- PROBLEM TO WORK ON: Every line of the data should be retyped with no difference from the original.

- TASK INPUT:
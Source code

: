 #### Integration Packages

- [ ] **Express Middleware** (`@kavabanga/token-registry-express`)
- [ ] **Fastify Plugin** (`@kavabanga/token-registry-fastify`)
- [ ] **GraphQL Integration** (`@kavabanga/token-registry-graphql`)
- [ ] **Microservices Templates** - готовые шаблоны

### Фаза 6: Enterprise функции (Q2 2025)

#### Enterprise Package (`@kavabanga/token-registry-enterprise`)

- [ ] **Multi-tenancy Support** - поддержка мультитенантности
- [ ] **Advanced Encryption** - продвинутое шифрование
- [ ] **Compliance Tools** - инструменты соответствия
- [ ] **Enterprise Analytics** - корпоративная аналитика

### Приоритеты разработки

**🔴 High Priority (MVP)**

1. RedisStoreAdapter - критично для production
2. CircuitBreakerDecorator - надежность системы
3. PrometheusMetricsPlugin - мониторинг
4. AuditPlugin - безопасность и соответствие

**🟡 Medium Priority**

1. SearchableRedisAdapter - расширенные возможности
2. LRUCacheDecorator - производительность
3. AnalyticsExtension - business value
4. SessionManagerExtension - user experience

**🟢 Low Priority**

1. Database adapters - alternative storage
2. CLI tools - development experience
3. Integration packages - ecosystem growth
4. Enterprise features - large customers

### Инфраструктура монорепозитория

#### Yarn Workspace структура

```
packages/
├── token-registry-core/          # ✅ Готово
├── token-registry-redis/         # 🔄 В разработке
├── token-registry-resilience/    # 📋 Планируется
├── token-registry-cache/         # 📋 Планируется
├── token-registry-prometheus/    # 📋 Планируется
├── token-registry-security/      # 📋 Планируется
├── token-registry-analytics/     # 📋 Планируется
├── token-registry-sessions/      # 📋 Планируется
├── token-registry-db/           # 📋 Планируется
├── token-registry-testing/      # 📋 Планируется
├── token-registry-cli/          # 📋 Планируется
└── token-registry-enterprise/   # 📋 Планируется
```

- COMPLETED EXERCISE:
Source code

: #### Integration Packages

- [ ] **Express Middleware** (`@kavabanga/token-registry-express`)
- [ ] **Fastify Plugin** (`@kavabanga/token-registry-fastify`)
- [ ] **GraphQL Integration** (`@kavabanga/token-registry-graphql`)
- [ ] **Microservices Templates** - готовые шаблоны

### Фаза 6: Enterprise функции (Q2 2025)

#### Enterprise Package (`@kavabanga/token-registry-enterprise`)

- [ ] **Multi-tenancy Support** - поддержка мультитенантности
- [ ] **Advanced Encryption** - продвинутое шифрование
- [ ] **Compliance Tools** - инструменты соответствия
- [ ] **Enterprise Analytics** - корпоративная аналитика

### Приоритеты разработки

**🔴 High Priority (MVP)**

1. RedisStoreAdapter - критично для production
2. CircuitBreakerDecorator - надежность системы
3. PrometheusMetricsPlugin - мониторинг
4. AuditPlugin - безопасность и соответствие

**🟡 Medium Priority**

1. SearchableRedisAdapter - расширенные возможности
2. LRUCacheDecorator - производительность
3. AnalyticsExtension - business value
4. SessionManagerExtension - user experience

**🟢 Low Priority**

1. Database adapters - alternative storage
2. CLI tools - development experience
3. Integration packages - ecosystem growth
4. Enterprise features - large customers

### Инфраструктура монорепозитория

#### Yarn Workspace структура

```
packages/
├── token-registry-core/          # ✅ Готово
├── token-registry-redis/         # 🔄 В разработке
├── token-registry-resilience/    # 📋 Планируется
├── token-registry-cache/         # 📋 Планируется
├── token-registry-prometheus/    # 📋 Планируется
├── token-registry-security/      # 📋 Планируется
├── token-registry-analytics/     # 📋 Планируется
├── token-registry-sessions/      # 📋 Планируется
├── token-registry-db/           # 📋 Планируется
├── token-registry-testing/      # 📋 Планируется
├── token-registry-cli/          # 📋 Планируется
└── token-registry-enterprise/   # 📋 Планируется
```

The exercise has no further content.